Choosing between the two different configuration tool options, you can either create a configuration file from scratch or modify an existing set of configuration files. In both cases, after you create the configuration, you can carry the tarball to each machine in your new {productname} cluster or apply it on an OpenShift or other Kubernetes cluster to use it to actually deploy {productname}.

The new {productname} configuration tool greatly simplifies the deployment of {productname} on OpenShift and other Kubernetes platforms. Using this tool helps you automatically deploy changes to nodes and can trigger Kubernetes blue-grean deployments of {productname} containers for configuration updates.

Support for Windows Container Images

Windows containers offer a way to run applications written for Microsoft Windows server platforms on container-enabled platforms, such as OpenShift and Kubernetes. By supporting Windows containers, {productname} V3 allows you to store your Windows containers in your {productname} registry using the same kinds of tools you use to push and pull your Linux containers.

Multi-Architecture Container Image Support

{productname} V3 now supports multi-architecture container manifests. The Docker Registry API spec v2_s2 container specification supports multi-architecture containers by adding an architecture label to the image manifest. Having this field set for a particular architecture allows images of the same architecture type to be pushed to a {productname} repository and later automatically accessed from a {productname} repository, while still requesting generic names for containers. Supported architectures IBM Power LE and z System workloads, ARM based IoT devices and Windows-based workloads.

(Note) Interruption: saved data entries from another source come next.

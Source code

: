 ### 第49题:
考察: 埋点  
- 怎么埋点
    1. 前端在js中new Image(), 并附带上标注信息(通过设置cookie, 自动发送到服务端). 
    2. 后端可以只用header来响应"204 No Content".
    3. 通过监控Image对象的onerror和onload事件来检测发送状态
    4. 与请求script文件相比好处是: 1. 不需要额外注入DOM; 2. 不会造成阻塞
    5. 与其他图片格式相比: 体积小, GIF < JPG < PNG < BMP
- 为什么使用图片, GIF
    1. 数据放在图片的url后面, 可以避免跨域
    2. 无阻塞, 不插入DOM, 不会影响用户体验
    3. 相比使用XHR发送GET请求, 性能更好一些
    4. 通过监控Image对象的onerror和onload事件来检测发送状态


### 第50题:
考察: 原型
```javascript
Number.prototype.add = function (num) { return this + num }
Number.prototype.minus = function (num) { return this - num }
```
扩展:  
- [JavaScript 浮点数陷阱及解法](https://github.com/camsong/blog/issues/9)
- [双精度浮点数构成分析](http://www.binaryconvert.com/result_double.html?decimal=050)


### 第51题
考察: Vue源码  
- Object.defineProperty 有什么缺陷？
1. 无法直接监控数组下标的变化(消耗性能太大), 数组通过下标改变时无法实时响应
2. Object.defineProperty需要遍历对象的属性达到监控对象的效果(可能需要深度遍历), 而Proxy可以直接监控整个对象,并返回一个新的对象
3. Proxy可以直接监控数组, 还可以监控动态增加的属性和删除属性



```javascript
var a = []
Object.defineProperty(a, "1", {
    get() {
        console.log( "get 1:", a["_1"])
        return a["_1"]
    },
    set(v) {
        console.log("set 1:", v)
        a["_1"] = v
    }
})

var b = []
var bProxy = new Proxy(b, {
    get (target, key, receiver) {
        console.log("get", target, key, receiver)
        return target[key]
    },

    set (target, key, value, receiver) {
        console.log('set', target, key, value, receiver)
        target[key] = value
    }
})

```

Built on Red Hat Enterprise Linux

As part of the process of moving {productname} toward fully integrating into the Red Hat Product lineup, {productname} V3 is now delivered in a Red Hat Enterprise Linux 7.x container image. Moving {productname} into a RHEL container does not in any way change the interface or general functioning of the container, but simply allows {productname} to become better aligned with other Red Hat product offerings.

{productname} images now in redhat repo on Quay.io

{productname} images formerly stores in the quay.io/coreos repository are moving to quay.io/redhat for {productname} version 3. Available images include:

  • quay.io/redhat/quay

  • quay.io/redhat/quay-builder

  • quay.io/redhat/clair-jwt

Earlier version of quay and quay-builder images will remain on quay.io/coreos. For example, quay.io/coreos/quay:v2.9.5.

Container Images based on RHEL inherit all certification and support features from RHEL. They can also take advantage of quickly leveraging security fixes and updates as they become available in RHEL.

Changes to support running containers in unprivileged mode

Previous versions of images required running in privileged mode. To remove this restriction, container config and ports were changed.

  • clair-jwt config has moved from /config to /clair/config

  • You must update references to additional files, such as certificates, in clair-jwt’s config.

  • The quay HTTP port is now 8080. The HTTPS port is 8443.

  • If you use the proxy port on quay, it has been moved to 7443.

The move to a RHEL base image means the certificate install path has changed to /etc/pki/ca-trust/source/anchors. Examples running the images have been updated to reflect this.